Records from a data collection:
....
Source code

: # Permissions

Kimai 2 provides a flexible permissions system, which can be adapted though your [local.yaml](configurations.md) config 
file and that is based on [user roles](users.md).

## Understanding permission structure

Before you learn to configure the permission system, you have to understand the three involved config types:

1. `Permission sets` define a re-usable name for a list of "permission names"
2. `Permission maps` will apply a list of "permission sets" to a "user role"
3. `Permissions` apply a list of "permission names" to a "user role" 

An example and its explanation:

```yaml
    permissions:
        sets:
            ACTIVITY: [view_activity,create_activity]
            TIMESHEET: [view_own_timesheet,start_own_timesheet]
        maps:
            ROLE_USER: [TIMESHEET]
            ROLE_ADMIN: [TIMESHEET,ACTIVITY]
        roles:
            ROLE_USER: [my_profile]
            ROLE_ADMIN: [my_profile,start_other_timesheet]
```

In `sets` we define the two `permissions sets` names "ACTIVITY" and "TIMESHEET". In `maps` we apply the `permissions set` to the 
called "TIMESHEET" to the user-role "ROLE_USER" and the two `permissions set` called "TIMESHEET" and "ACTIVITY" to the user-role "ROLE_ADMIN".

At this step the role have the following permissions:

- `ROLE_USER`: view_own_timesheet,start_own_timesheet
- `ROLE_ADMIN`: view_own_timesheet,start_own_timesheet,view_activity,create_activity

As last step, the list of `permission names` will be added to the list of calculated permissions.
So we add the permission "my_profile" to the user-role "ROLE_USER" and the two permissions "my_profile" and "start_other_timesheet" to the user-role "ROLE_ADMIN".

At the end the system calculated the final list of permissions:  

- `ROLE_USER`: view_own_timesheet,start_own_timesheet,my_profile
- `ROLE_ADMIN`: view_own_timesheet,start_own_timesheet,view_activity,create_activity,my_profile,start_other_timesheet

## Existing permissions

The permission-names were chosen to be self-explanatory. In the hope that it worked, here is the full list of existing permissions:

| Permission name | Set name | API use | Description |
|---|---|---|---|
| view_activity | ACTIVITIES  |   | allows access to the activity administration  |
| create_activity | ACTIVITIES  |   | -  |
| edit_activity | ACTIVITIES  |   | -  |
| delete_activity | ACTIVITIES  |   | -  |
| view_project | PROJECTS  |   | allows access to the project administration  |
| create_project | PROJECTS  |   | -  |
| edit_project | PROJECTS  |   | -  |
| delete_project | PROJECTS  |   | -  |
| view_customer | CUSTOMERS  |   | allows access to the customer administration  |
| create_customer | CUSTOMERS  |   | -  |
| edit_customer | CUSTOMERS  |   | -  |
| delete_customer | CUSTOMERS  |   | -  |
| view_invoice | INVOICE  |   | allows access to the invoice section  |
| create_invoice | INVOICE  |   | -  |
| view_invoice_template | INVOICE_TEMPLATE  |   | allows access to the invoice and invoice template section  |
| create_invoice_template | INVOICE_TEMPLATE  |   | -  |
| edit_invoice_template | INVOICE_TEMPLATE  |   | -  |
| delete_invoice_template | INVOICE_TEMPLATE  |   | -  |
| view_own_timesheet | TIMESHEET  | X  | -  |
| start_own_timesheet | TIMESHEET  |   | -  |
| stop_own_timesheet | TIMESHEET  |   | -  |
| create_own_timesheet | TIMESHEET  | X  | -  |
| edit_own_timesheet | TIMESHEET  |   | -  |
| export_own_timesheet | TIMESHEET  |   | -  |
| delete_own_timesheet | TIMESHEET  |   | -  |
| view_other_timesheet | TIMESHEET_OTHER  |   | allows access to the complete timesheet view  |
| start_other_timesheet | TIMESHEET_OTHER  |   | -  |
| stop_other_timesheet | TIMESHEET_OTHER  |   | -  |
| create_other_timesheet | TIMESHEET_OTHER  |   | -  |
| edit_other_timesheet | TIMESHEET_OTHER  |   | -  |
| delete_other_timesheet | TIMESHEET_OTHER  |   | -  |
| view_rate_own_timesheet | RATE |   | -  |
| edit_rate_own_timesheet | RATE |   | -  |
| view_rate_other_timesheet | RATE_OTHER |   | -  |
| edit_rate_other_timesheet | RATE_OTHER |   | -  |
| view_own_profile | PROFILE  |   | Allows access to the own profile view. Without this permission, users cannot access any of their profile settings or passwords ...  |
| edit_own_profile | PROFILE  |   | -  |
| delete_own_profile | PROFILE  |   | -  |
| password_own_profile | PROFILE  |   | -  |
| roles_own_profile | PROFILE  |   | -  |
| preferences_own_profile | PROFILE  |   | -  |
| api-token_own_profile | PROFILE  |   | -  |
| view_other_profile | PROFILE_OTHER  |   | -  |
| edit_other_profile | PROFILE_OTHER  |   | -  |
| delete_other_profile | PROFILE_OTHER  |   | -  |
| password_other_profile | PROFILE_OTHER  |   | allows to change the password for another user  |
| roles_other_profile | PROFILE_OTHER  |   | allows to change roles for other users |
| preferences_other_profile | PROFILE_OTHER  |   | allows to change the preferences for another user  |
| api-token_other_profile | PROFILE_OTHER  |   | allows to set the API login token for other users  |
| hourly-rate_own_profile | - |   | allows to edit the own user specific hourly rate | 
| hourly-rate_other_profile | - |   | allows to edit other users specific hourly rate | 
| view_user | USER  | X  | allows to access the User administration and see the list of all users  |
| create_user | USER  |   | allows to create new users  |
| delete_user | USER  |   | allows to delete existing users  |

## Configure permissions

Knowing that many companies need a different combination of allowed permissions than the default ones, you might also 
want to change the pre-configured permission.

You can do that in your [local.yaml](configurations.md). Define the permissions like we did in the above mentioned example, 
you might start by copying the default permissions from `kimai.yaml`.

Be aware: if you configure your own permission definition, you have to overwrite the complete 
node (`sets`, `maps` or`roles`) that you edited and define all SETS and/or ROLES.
....
* _Goal of the exercise_
Only the lines above from the one with "view_rate_other_timesheet | RATE_OTHER" up to and including the one with "roles_own_profile | PROFILE" should be repeated, exactly as written.

* _Result for this exercise_
| view_rate_other_timesheet | RATE_OTHER |   | -  |
| edit_rate_other_timesheet | RATE_OTHER |   | -  |
| view_own_profile | PROFILE  |   | Allows access to the own profile view. Without this permission, users cannot access any of their profile settings or passwords ...  |
| edit_own_profile | PROFILE  |   | -  |
| delete_own_profile | PROFILE  |   | -  |
| password_own_profile | PROFILE  |   | -  |
| roles_own_profile | PROFILE  |   | -  |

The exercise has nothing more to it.